To analyze adults by race/ethnicity, we categorized adults with an ethnicity of Hispanic identified in the data as Hispanic. We categorized adults with an ethnicity of Non-Hispanic as Black only, Asian only, or white only, according to their race code identified in the data. Adults with a race identified in the data as “Other or two or more races” were excluded from analyses by race/ethnicity as a result of low counts.

Adults were categorized into age groups based on the birth year provided in the data. Because month and date of birth were not collected from survey respondents, ages were treated as the respondent’s age as of December 31, 2020.

Household income is defined in the survey as total 2019 household income before taxes. Loss of household employment income since the start of the pandemic is defined as an adult or someone in their household experiencing a loss of employment income since March 13, 2020. Free meal access points are defined in greater detail in Table 3.

[1] Alisha Coleman-Jensen, Matthew P. Rabbitt, Christian A. Gregory, and Anita Singh, “Household Food Security in the United States in 2018.” United States Department of Agriculture: Economic Research Report Number 270. Accessed February 2021. https://www.ers.usda.gov/webdocs/publications/94849/err-270.pdf.

Limitations

Confidence intervals are not provided with the estimates. Although we attempted to improve the reliability of estimates by developing estimates based on multiple time frames of the survey, readers should interpret the precision of the estimates with caution, particularly those for subgroups of the New York State population. Rather than focusing on specific point estimates, these data are most useful for understanding the persistence of patterns over time, including the identification of changes in the direction of trends (e.g., persistent increases followed by persistent decreases), and the relativeness of estimates of one group in comparison with another (e.g., persistent patterns of differences in estimates by race).

As with most surveys, biases can occur in the survey estimates. The Census Bureau has identified certain biases as a result of measurement error, coverage error, nonresponse error, and processing errors that could have occurred in the administration of the COVID-19 Household Pulse Survey. For more details see the Limitations section at:

National Center for Health Statistics. “Household Pulse Survey.” Accessed February 2021. https://www.cdc.gov/nchs/covid19/pulse/mental-health.htm.
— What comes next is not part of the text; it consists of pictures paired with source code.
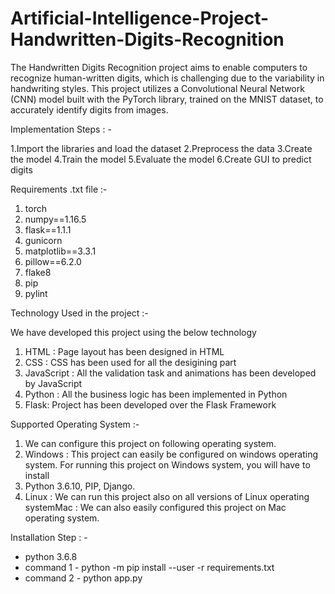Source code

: # Artificial-Intelligence-Project-Handwritten-Digits-Recognition
The Handwritten Digits Recognition project aims to enable computers to recognize human-written digits, which is challenging due to the variability in handwriting styles.
This project utilizes a Convolutional Neural Network (CNN) model built with the PyTorch library, trained on the MNIST dataset, to accurately identify digits from images.

Implementation Steps : -

1.Import the libraries and load the dataset
2.Preprocess the data
3.Create the model
4.Train the model
5.Evaluate the model
6.Create GUI to predict digits

Requirements .txt file :-

1) torch
2) numpy==1.16.5
3) flask==1.1.1
4) gunicorn
5) matplotlib==3.3.1
6) pillow==6.2.0
7) flake8
8) pip
9) pylint
 

Technology Used in the project :-

We have developed this project using the below technology
1) HTML : Page layout has been designed in HTML
2) CSS : CSS has been used for all the desigining part
3) JavaScript : All the validation task and animations has been developed by JavaScript
4) Python : All the business logic has been implemented in Python
5) Flask: Project has been developed over the Flask Framework

Supported Operating System :-
1) We can configure this project on following operating system.
2) Windows : This project can easily be configured on windows operating system. For running this project on Windows system, you will have to install
3) Python 3.6.10, PIP, Django.
4) Linux : We can run this project also on all versions of Linux operating systemMac : We can also easily configured this project on Mac operating system.

Installation Step : -
- python 3.6.8
- command 1 - python -m pip install --user -r requirements.txt
- command 2 - python app.py
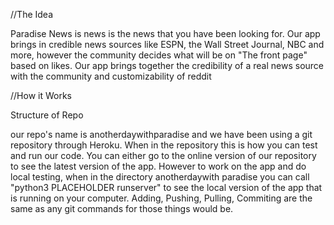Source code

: //The Idea

Paradise News is news is the news that you have been looking for. Our app brings in credible news sources like ESPN, the Wall Street Journal, NBC and more, however the community decides what will be on "The front page" based on likes. Our app brings together the credibility of a real news source with the community and customizability of reddit

//How it Works

Structure of Repo

our repo's name is anotherdaywithparadise and we have been using a git repository through Heroku. When in the repository this is how you can test and run our code. You can either go to the online version of our repository to see the latest version of the app. However to work on the app and do local testing, when in the directory anotherdaywith paradise you can call "python3 PLACEHOLDER runserver" to see the local version of the app that is running on your computer. Adding, Pushing, Pulling, Commiting are the same as any git commands for those things would be.
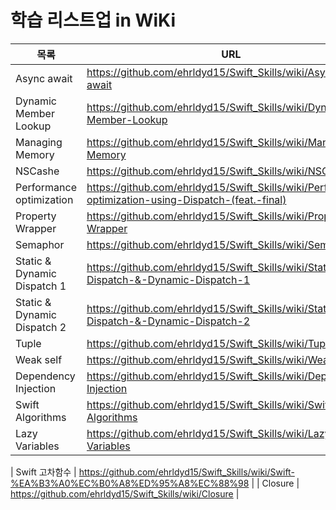 # 학습 리스트업 in WiKi

| 목록 | URL |
| ------ | ------ |
| Async await | https://github.com/ehrldyd15/Swift_Skills/wiki/Async---await |
| Dynamic Member Lookup | https://github.com/ehrldyd15/Swift_Skills/wiki/Dynamic-Member-Lookup |
| Managing Memory | https://github.com/ehrldyd15/Swift_Skills/wiki/Managing-Memory |
| NSCashe | https://github.com/ehrldyd15/Swift_Skills/wiki/NSCache |
| Performance optimization | https://github.com/ehrldyd15/Swift_Skills/wiki/Performance-optimization-using-Dispatch-(feat.-final) |
| Property Wrapper | https://github.com/ehrldyd15/Swift_Skills/wiki/Property-Wrapper |
| Semaphor | https://github.com/ehrldyd15/Swift_Skills/wiki/Semaphor |
| Static & Dynamic Dispatch 1 | https://github.com/ehrldyd15/Swift_Skills/wiki/Static-Dispatch-&-Dynamic-Dispatch-1 |
| Static & Dynamic Dispatch 2 | https://github.com/ehrldyd15/Swift_Skills/wiki/Static-Dispatch-&-Dynamic-Dispatch-2 |
| Tuple | https://github.com/ehrldyd15/Swift_Skills/wiki/Tuple |
| Weak self | https://github.com/ehrldyd15/Swift_Skills/wiki/Weak-self |
| Dependency Injection | https://github.com/ehrldyd15/Swift_Skills/wiki/Dependency-Injection |
| Swift Algorithms | https://github.com/ehrldyd15/Swift_Skills/wiki/Swift-Algorithms |
| Lazy Variables | https://github.com/ehrldyd15/Swift_Skills/wiki/Lazy-Variables |

| Swift 고차함수 | https://github.com/ehrldyd15/Swift_Skills/wiki/Swift-%EA%B3%A0%EC%B0%A8%ED%95%A8%EC%88%98 |
| Closure | https://github.com/ehrldyd15/Swift_Skills/wiki/Closure |








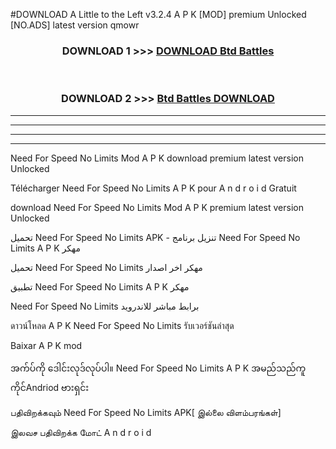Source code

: #DOWNLOAD A Little to the Left v3.2.4 A P K [MOD] premium Unlocked [NO.ADS] latest version qmowr 



<div align="center">

<h3>DOWNLOAD 1 >>> <a href="https://getmod1.web.app/?judule=Btd Battles">DOWNLOAD Btd Battles</a></h3><br>

<h3>DOWNLOAD 2 >>> <a href="https://getmod1.web.app/?judule=Btd Battles">Btd Battles DOWNLOAD </a></h3>

</div>


----------------------------------------------------------

----------------------------------------------------------

----------------------------------------------------------

----------------------------------------------------------


Need For Speed No Limits  Mod A P K download premium latest version Unlocked

Télécharger  Need For Speed No Limits  A P K pour A n d r o i d Gratuit

download Need For Speed No Limits  Mod A P K premium latest version Unlocked

تحميل Need For Speed No Limits  APK - تنزيل برنامج Need For Speed No Limits  A P K مهكر

تحميل Need For Speed No Limits  مهكر اخر اصدار

تطبيق Need For Speed No Limits  A P K مهكر

Need For Speed No Limits  برابط مباشر للاندرويد

ดาวน์โหลด A P K Need For Speed No Limits  รับเวอร์ชันล่าสุด

Baixar A P K mod

အက်ပ်ကို ဒေါင်းလုဒ်လုပ်ပါ။ Need For Speed No Limits  A P K အမည်သည်ကူကိုင်Andriod ဗားရှင်း

பதிவிறக்கவும் Need For Speed No Limits  APK[ இல்லை விளம்பரங்கள்] 
 
இலவச பதிவிறக்க மோட் A n d r o i d



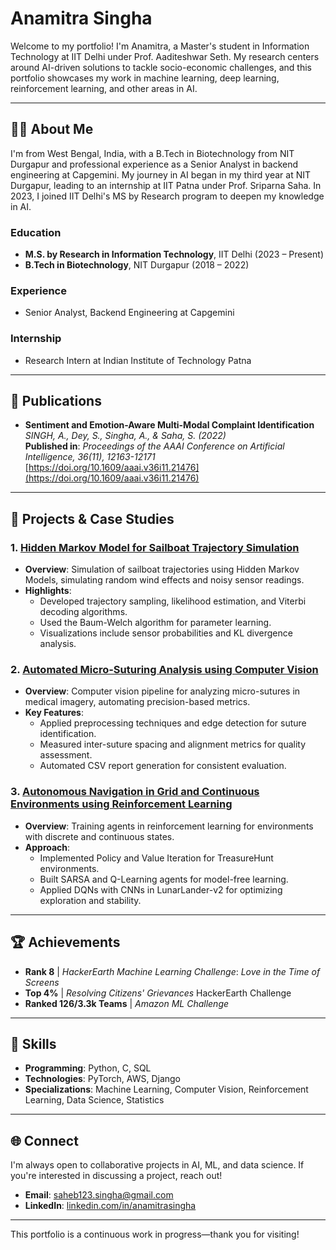 # Anamitra Singha

Welcome to my portfolio! I'm Anamitra, a Master's student in Information Technology at IIT Delhi under Prof. Aaditeshwar Seth. My research centers around AI-driven solutions to tackle socio-economic challenges, and this portfolio showcases my work in machine learning, deep learning, reinforcement learning, and other areas in AI.

---

## 🧑‍🎓 About Me

I'm from West Bengal, India, with a B.Tech in Biotechnology from NIT Durgapur and professional experience as a Senior Analyst in backend engineering at Capgemini. My journey in AI began in my third year at NIT Durgapur, leading to an internship at IIT Patna under Prof. Sriparna Saha. In 2023, I joined IIT Delhi's MS by Research program to deepen my knowledge in AI.

### Education
- **M.S. by Research in Information Technology**, IIT Delhi (2023 – Present)
- **B.Tech in Biotechnology**, NIT Durgapur (2018 – 2022)

### Experience
- Senior Analyst, Backend Engineering at Capgemini

### Internship
- Research Intern at Indian Institute of Technology Patna

---

## 📝 Publications

- **Sentiment and Emotion-Aware Multi-Modal Complaint Identification**  
  *SINGH, A., Dey, S., Singha, A., & Saha, S. (2022)*  
  **Published in**: *Proceedings of the AAAI Conference on Artificial Intelligence, 36(11), 12163-12171*  
  [https://doi.org/10.1609/aaai.v36i11.21476](https://doi.org/10.1609/aaai.v36i11.21476)

---


## 🔬 Projects & Case Studies

### 1. [Hidden Markov Model for Sailboat Trajectory Simulation](https://github.com/Indiandude123/HMM-Sailboat-Grid)
   - **Overview**: Simulation of sailboat trajectories using Hidden Markov Models, simulating random wind effects and noisy sensor readings.
   - **Highlights**:
     - Developed trajectory sampling, likelihood estimation, and Viterbi decoding algorithms.
     - Used the Baum-Welch algorithm for parameter learning.
     - Visualizations include sensor probabilities and KL divergence analysis.

### 2. [Automated Micro-Suturing Analysis using Computer Vision](https://github.com/Indiandude123/Automated-Micro-Suturing-Analysis)
   - **Overview**: Computer vision pipeline for analyzing micro-sutures in medical imagery, automating precision-based metrics.
   - **Key Features**:
     - Applied preprocessing techniques and edge detection for suture identification.
     - Measured inter-suture spacing and alignment metrics for quality assessment.
     - Automated CSV report generation for consistent evaluation.

### 3. [Autonomous Navigation in Grid and Continuous Environments using Reinforcement Learning](https://github.com/Indiandude123/Reinforcement-Learning-Gymnasium-Environment-Implementations)
   - **Overview**: Training agents in reinforcement learning for environments with discrete and continuous states.
   - **Approach**:
     - Implemented Policy and Value Iteration for TreasureHunt environments.
     - Built SARSA and Q-Learning agents for model-free learning.
     - Applied DQNs with CNNs in LunarLander-v2 for optimizing exploration and stability.

---

## 🏆 Achievements

- **Rank 8** | *HackerEarth Machine Learning Challenge*: *Love in the Time of Screens*
- **Top 4%** | *Resolving Citizens' Grievances* HackerEarth Challenge
- **Ranked 126/3.3k Teams** | *Amazon ML Challenge*

---

## 📂 Skills

- **Programming**: Python, C, SQL
- **Technologies**: PyTorch, AWS, Django
- **Specializations**: Machine Learning, Computer Vision, Reinforcement Learning, Data Science, Statistics

---

## 🌐 Connect

I'm always open to collaborative projects in AI, ML, and data science. If you're interested in discussing a project, reach out!

- **Email**: saheb123.singha@gmail.com  
- **LinkedIn**: [linkedin.com/in/anamitrasingha](https://www.linkedin.com/in/anamitrasingha/)

  
---

This portfolio is a continuous work in progress—thank you for visiting!
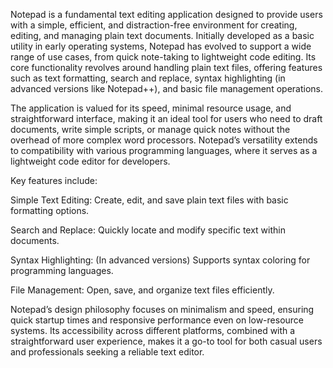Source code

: Notepad is a fundamental text editing application designed to provide users with a simple, efficient, and distraction-free environment for creating, editing, and managing plain text documents. Initially developed as a basic utility in early operating systems, Notepad has evolved to support a wide range of use cases, from quick note-taking to lightweight code editing. Its core functionality revolves around handling plain text files, offering features such as text formatting, search and replace, syntax highlighting (in advanced versions like Notepad++), and basic file management operations.

The application is valued for its speed, minimal resource usage, and straightforward interface, making it an ideal tool for users who need to draft documents, write simple scripts, or manage quick notes without the overhead of more complex word processors. Notepad’s versatility extends to compatibility with various programming languages, where it serves as a lightweight code editor for developers.

Key features include:

Simple Text Editing: Create, edit, and save plain text files with basic formatting options.

Search and Replace: Quickly locate and modify specific text within documents.

Syntax Highlighting: (In advanced versions) Supports syntax coloring for programming languages.

File Management: Open, save, and organize text files efficiently.

Notepad’s design philosophy focuses on minimalism and speed, ensuring quick startup times and responsive performance even on low-resource systems. Its accessibility across different platforms, combined with a straightforward user experience, makes it a go-to tool for both casual users and professionals seeking a reliable text editor.
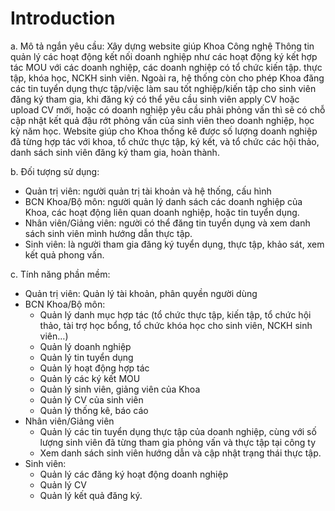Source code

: # Introduction 
a. Mô tả ngắn yêu cầu: 
Xây dựng website giúp Khoa Công nghệ Thông tin quản lý các hoạt động kết nối doanh nghiệp như các hoạt động ký kết hợp tác MOU với các doanh nghiệp, các doanh nghiệp có tổ chức kiến tập. thực tập, khóa học, NCKH sinh viên. Ngoài ra, hệ thống còn cho phép Khoa đăng các tin tuyển dụng thực tập/việc làm sau tốt nghiệp/kiến tập cho sinh viên đăng ký tham gia, khi đăng ký có thể yêu cầu sinh viên apply CV hoặc upload CV mới, hoặc có doanh nghiệp yêu cầu phải phỏng vấn thì sẽ có chỗ cập nhật kết quả đậu rớt phỏng vấn của sinh viên theo doanh nghiệp, học kỳ năm học. Website giúp cho Khoa thống kê được số lượng doanh nghiệp đã từng hợp tác với khoa, tổ chức thực tập, ký kết, và tổ chức các hội thảo, danh sách sinh viên đăng ký tham gia, hoàn thành. 

b. Đối tượng sử dụng: 
- Quản trị viên: người quản trị tài khoản và hệ thống, cấu hình
- BCN Khoa/Bộ môn: người quản lý danh sách các doanh nghiệp của Khoa, các hoạt động liên quan doanh nghiệp, hoặc tin tuyển dụng.
- Nhân viên/Giảng viên: người có thể đăng tin tuyển dụng và xem danh sách sinh viên mình hướng dẫn thực tập.
- Sinh viên: là người tham gia đăng ký tuyển dụng, thực tập, khảo sát, xem kết quả phong vấn.

c. Tính năng phần mềm: 
- Quản trị viên: Quản lý tài khoản, phân quyền người dùng
- BCN Khoa/Bộ môn:
    + Quản lý danh mục hợp tác (tổ chức thực tập, kiến tập, tổ chức hội thảo, tài trợ học bổng, tổ chức khóa học cho sinh viên, NCKH sinh viên…)
    + Quản lý doanh nghiệp
    + Quản lý tin tuyển dụng
    + Quản lý hoạt động hợp tác
    + Quản lý các ký kết MOU
    + Quản lý sinh viên, giảng viên của Khoa
    + Quản lý CV của sinh viên
    + Quản lý thống kê, báo cáo 
- Nhân viên/Giảng viên
    + Quản lý các tin tuyển dụng thực tập của doanh nghiệp, cùng với số lượng sinh viên đã từng tham gia phỏng vấn và thực tập tại công ty
    + Xem danh sách sinh viên hướng dẫn và cập nhật trạng thái thực tập.
- Sinh viên:
    + Quản lý các đăng ký hoạt động doanh nghiệp
    + Quản lý CV
    + Quản lý kết quả đăng ký.
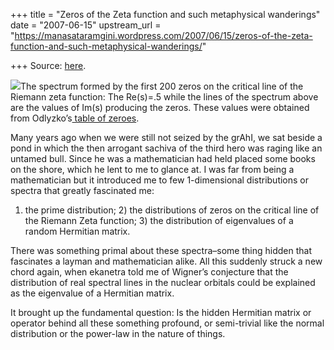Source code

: +++
title = "Zeros of the Zeta function and such metaphysical wanderings"
date = "2007-06-15"
upstream_url = "https://manasataramgini.wordpress.com/2007/06/15/zeros-of-the-zeta-function-and-such-metaphysical-wanderings/"

+++
Source: [here](https://manasataramgini.wordpress.com/2007/06/15/zeros-of-the-zeta-function-and-such-metaphysical-wanderings/).

[![](https://i2.wp.com/bp3.blogger.com/_ZhvcTTaaD_4/RnIkZk5tW9I/AAAAAAAAAK0/feBY8IcpE0U/s320/First200riemann_zeroes.jpg)](http://bp3.blogger.com/_ZhvcTTaaD_4/RnIkZk5tW9I/AAAAAAAAAK0/feBY8IcpE0U/s1600-h/First200riemann_zeroes.jpg)The
spectrum formed by the first 200 zeros on the critical line of the
Riemann zeta function: The Re(s)=.5 while the lines of the spectrum
above are the values of Im(s) producing the zeros. These values were
obtained from Odlyzko’s[ table of
zeroes](http://www.dtc.umn.edu/%7Eodlyzko/zeta_tables/index.html).

Many years ago when we were still not seized by the grAhI, we sat beside
a pond in which the then arrogant sachiva of the third hero was raging
like an untamed bull. Since he was a mathematician had held placed some
books on the shore, which he lent to me to glance at. I was far from
being a mathematician but it introduced me to few 1-dimensional
distributions or spectra that greatly fascinated me:  
1) the prime distribution; 2) the distributions of zeros on the critical
line of the Riemann Zeta function; 3) the distribution of eigenvalues of
a random Hermitian matrix.

There was something primal about these spectra–some thing hidden that
fascinates a layman and mathematician alike. All this suddenly struck a
new chord again, when ekanetra told me of Wigner’s conjecture that the
distribution of real spectral lines in the nuclear orbitals could be
explained as the eigenvalue of a Hermitian matrix.

It brought up the fundamental question: Is the hidden Hermitian matrix
or operator behind all these something profound, or semi-trivial like
the normal distribution or the power-law in the nature of things.

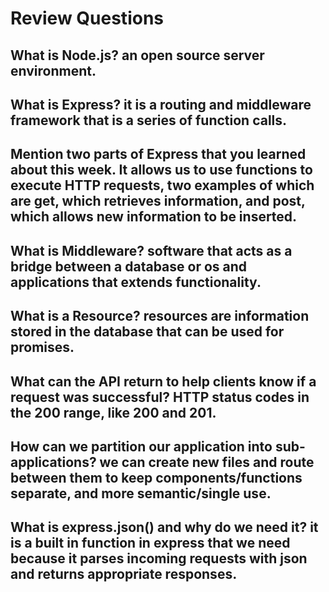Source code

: # Review Questions

## What is Node.js?  an open source server environment. 

## What is Express?  it is a routing and middleware framework that is a series of function calls. 

## Mention two parts of Express that you learned about this week.  It allows us to use functions to execute HTTP requests, two examples of which are get, which retrieves information, and post, which allows new information to be inserted. 

## What is Middleware?  software that acts as a bridge between a database or os and applications that extends functionality.

## What is a Resource?  resources are information stored in the database that can be used for promises. 

## What can the API return to help clients know if a request was successful?  HTTP status codes in the 200 range, like 200 and 201. 

## How can we partition our application into sub-applications?  we can create new files and route between them to keep components/functions separate, and more semantic/single use.

## What is express.json() and why do we need it?  it is a built in function in express that we need because it parses incoming requests with json and returns appropriate responses. 
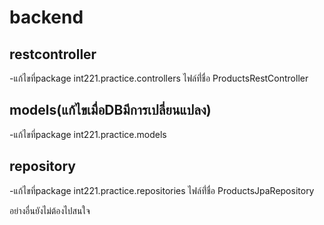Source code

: # backend

## restcontroller 
   -แก้ไขที่package int221.practice.controllers ไฟล์ที่่ชื่อ ProductsRestController 
   
## models(แก้ไขเมื่อDBมีการเปลี่ยนแปลง)
   -แก้ไขที่package int221.practice.models 

## repository
  -แก้ไขที่package int221.practice.repositories ไฟล์ที่่ชื่อ ProductsJpaRepository
  

อย่างอื่นยังไม่ต้องไปสนใจ
  
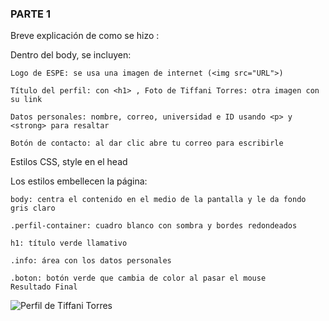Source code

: ### PARTE 1 
Breve explicación de como se hizo : 

Dentro del body, se incluyen:

    Logo de ESPE: se usa una imagen de internet (<img src="URL">)

    Título del perfil: con <h1> , Foto de Tiffani Torres: otra imagen con su link

    Datos personales: nombre, correo, universidad e ID usando <p> y <strong> para resaltar

    Botón de contacto: al dar clic abre tu correo para escribirle

Estilos CSS, style en el head

Los estilos embellecen la página:

    body: centra el contenido en el medio de la pantalla y le da fondo gris claro

    .perfil-container: cuadro blanco con sombra y bordes redondeados

    h1: título verde llamativo

    .info: área con los datos personales

    .boton: botón verde que cambia de color al pasar el mouse
    Resultado Final

![Perfil de Tiffani Torres](https://i.ibb.co/PztwMfbw/Perfil.png)































        







        

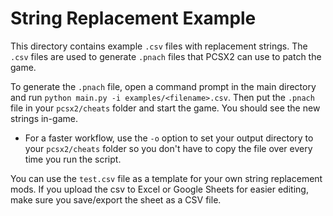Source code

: # String Replacement Example

This directory contains example `.csv` files with replacement strings. The `.csv` files are used to generate `.pnach` files that PCSX2 can use to patch the game.

To generate the `.pnach` file, open a command prompt in the main directory and run `python main.py -i examples/<filename>.csv`. Then put the `.pnach` file in your `pcsx2/cheats` folder and start the game. You should see the new strings in-game.
* For a faster workflow, use the `-o` option to set your output directory to your `pcsx2/cheats` folder so you don't have to copy the file over every time you run the script.

You can use the `test.csv` file as a template for your own string replacement mods. If you upload the csv to Excel or Google Sheets for easier editing, make sure you save/export the sheet as a CSV file.
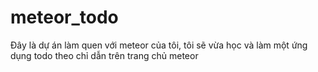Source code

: # meteor_todo
Đây là dự án làm quen với meteor của tôi, tôi sẽ vừa học và làm một ứng dụng todo theo chỉ dẫn trên trang chủ meteor 
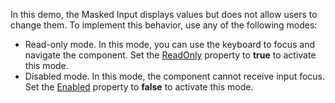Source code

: In this demo, the Masked Input displays values but does not allow users to change them. To implement this behavior, use any of the following modes:

*   Read-only mode. In this mode, you can use the keyboard to focus and navigate the component. Set the [ReadOnly](https://docs.devexpress.com/Blazor/DevExpress.Blazor.Base.DxMaskedInput-1.ReadOnly) property to **true** to activate this mode.
*   Disabled mode. In this mode, the component cannot receive input focus. Set the [Enabled](https://docs.devexpress.com/Blazor/DevExpress.Blazor.Base.DxDataEditorBase-2.Enabled) property to **false** to activate this mode.
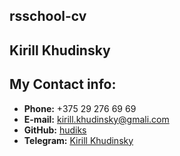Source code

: ## rsschool-cv
## Kirill Khudinsky
## My Contact info:
- **Phone:** +375 29 276 69 69
- **E-mail:** [kirill.khudinsky@gmali.com](mailto:kirill.khudinsky@gmali.com)
- **GitHub:** [hudiks](https://github.com/hudiks)
- **Telegram:** [Kirill Khudinsky](https://t.me/kir.hud)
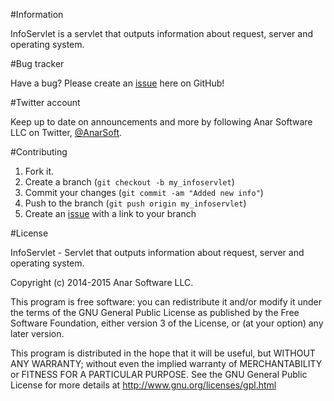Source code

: #Information

InfoServlet is a servlet that outputs information about request, server and operating system.

#Bug tracker

Have a bug? Please create an [issue][1] here on GitHub!

#Twitter account

Keep up to date on announcements and more by following Anar Software LLC on Twitter, [@AnarSoft][2].

#Contributing

1. Fork it.
2. Create a branch (`git checkout -b my_infoservlet`)
3. Commit your changes (`git commit -am "Added new info"`)
4. Push to the branch (`git push origin my_infoservlet`)
5. Create an [issue][1] with a link to your branch

#License

InfoServlet - Servlet that outputs information about request, server and operating system.

Copyright (c) 2014-2015 Anar Software LLC.

This program is free software: you can redistribute it and/or modify it under the terms of the GNU General Public License as published by the Free Software Foundation, either version 3 of the License, or (at your option) any later version.

This program is distributed in the hope that it will be useful, but WITHOUT ANY WARRANTY; without even the implied warranty of MERCHANTABILITY or FITNESS FOR A PARTICULAR PURPOSE. See the GNU General Public License for more details at http://www.gnu.org/licenses/gpl.html

[1]: https://github.com/anars/InfoServlet/issues
[2]: http://twitter.com/AnarSoft
[3]: https://github.com/anars/InfoServlet/tree/master/release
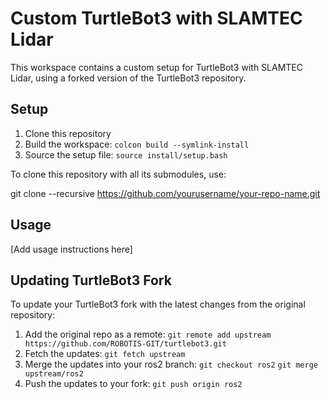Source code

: # Custom TurtleBot3 with SLAMTEC Lidar

This workspace contains a custom setup for TurtleBot3 with SLAMTEC Lidar, using a forked version of the TurtleBot3 repository.

## Setup
1. Clone this repository
2. Build the workspace: `colcon build --symlink-install`
3. Source the setup file: `source install/setup.bash`

To clone this repository with all its submodules, use:

git clone --recursive https://github.com/yourusername/your-repo-name.git


## Usage
[Add usage instructions here]

## Updating TurtleBot3 Fork
To update your TurtleBot3 fork with the latest changes from the original repository:

1. Add the original repo as a remote:
   `git remote add upstream https://github.com/ROBOTIS-GIT/turtlebot3.git`
2. Fetch the updates:
   `git fetch upstream`
3. Merge the updates into your ros2 branch:
   `git checkout ros2`
   `git merge upstream/ros2`
4. Push the updates to your fork:
   `git push origin ros2`

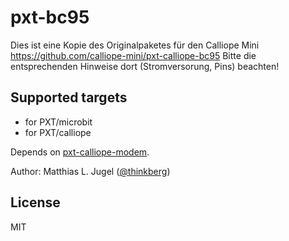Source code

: # pxt-bc95


Dies ist eine Kopie des Originalpaketes für den Calliope Mini https://github.com/calliope-mini/pxt-calliope-bc95
Bitte die entsprechenden Hinweise dort (Stromversorung, Pins) beachten!

## Supported targets

* for PXT/microbit
* for PXT/calliope

Depends on [pxt-calliope-modem](https://github.com/calliope-mini/pxt-calliope-modem).

Author: Matthias L. Jugel ([@thinkberg](https://twitter.com/thinkberg))

## License

MIT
Some of the errors may have been more likely to occur because the COVID-19 Household Pulse Survey was meant to provide near real-time information during the pandemic. This meant there was limited time for testing questions to help ensure that survey questions were consistently clear to respondents. For example, it may be possible that respondents did not have a common understanding of what “before March 13th” meant for certain questions (i.e., immediately before versus anytime in the past). As another example, respondents who received free food through school-based meal programs in New York City via delivery may have categorized such programs as either a school-based program, a home-delivery program, or both. Processing errors (e.g., incorrect coding of data) may have also been more likely because of the rapid timeline.

Coverage error may have occurred as households were invited to participate in the survey via cellphone and e-mail. New Yorkers without cellphones, computers, or internet access therefore may have been underrepresented. For example, this likely influenced the low response for “shelter” as a food access point, as New Yorkers in shelters may be less likely to have access to this technology.

Also, the response rate for the Household Pulse Survey was substantially lower than many other federally sponsored surveys, which would make it more susceptible to nonresponse error. Although the federal government employs quality-control procedures to minimize certain biases, the extent of such biases has not yet been evaluated for the COVID-19 Household Pulse Survey.